Instructions to follow:
From the entries that follow, work out how many lines contain "visualstudio". Write the number only.

┌──

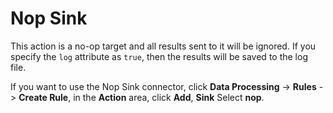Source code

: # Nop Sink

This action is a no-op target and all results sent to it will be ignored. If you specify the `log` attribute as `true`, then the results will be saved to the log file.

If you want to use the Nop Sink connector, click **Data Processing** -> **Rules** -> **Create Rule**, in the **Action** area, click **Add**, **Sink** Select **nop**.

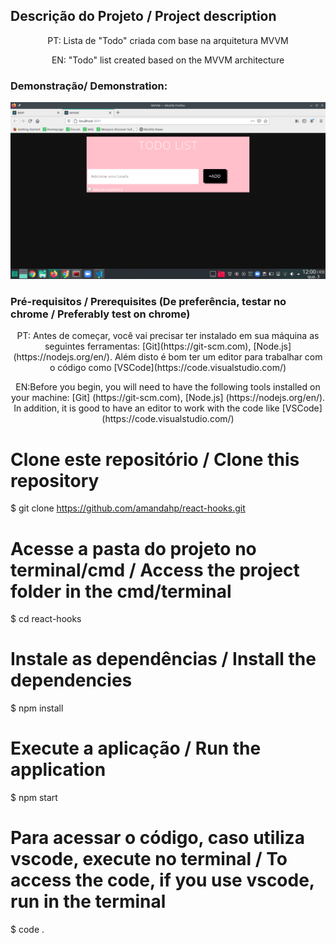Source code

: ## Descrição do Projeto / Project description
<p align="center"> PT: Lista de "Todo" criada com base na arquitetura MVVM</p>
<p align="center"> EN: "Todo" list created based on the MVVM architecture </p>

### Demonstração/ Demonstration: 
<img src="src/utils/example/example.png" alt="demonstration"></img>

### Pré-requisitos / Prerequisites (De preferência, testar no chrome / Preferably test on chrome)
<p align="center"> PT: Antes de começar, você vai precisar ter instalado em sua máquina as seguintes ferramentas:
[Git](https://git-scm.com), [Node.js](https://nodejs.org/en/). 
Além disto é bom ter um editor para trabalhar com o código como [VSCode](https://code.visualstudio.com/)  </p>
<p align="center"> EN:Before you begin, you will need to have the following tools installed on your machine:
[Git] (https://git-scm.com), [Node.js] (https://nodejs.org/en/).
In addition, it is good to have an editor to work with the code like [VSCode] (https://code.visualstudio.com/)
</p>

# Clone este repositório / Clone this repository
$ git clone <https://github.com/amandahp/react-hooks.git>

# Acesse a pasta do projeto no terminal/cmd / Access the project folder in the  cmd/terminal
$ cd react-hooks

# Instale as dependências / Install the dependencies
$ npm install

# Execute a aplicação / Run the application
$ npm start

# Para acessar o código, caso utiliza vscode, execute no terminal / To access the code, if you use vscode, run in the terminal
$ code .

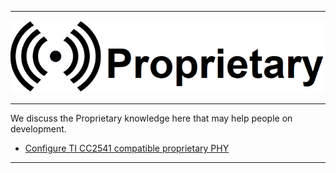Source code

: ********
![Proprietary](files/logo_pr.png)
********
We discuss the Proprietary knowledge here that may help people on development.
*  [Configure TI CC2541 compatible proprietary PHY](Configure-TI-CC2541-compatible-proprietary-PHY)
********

└──
┌──

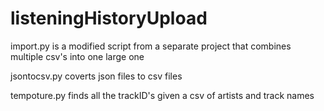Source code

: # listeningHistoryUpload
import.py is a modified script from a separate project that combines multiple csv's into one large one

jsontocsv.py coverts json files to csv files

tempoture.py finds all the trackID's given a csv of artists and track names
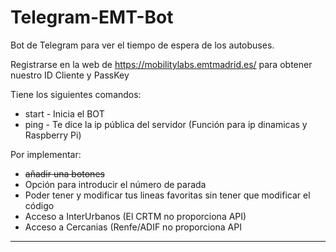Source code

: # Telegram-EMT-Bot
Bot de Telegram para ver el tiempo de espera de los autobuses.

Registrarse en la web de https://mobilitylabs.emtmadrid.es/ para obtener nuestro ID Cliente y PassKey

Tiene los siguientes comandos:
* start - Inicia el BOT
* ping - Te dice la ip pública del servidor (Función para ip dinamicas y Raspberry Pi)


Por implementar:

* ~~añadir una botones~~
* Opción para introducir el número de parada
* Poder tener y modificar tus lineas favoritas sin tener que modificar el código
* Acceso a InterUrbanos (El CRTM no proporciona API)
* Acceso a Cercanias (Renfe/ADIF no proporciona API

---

└──

Response box:
2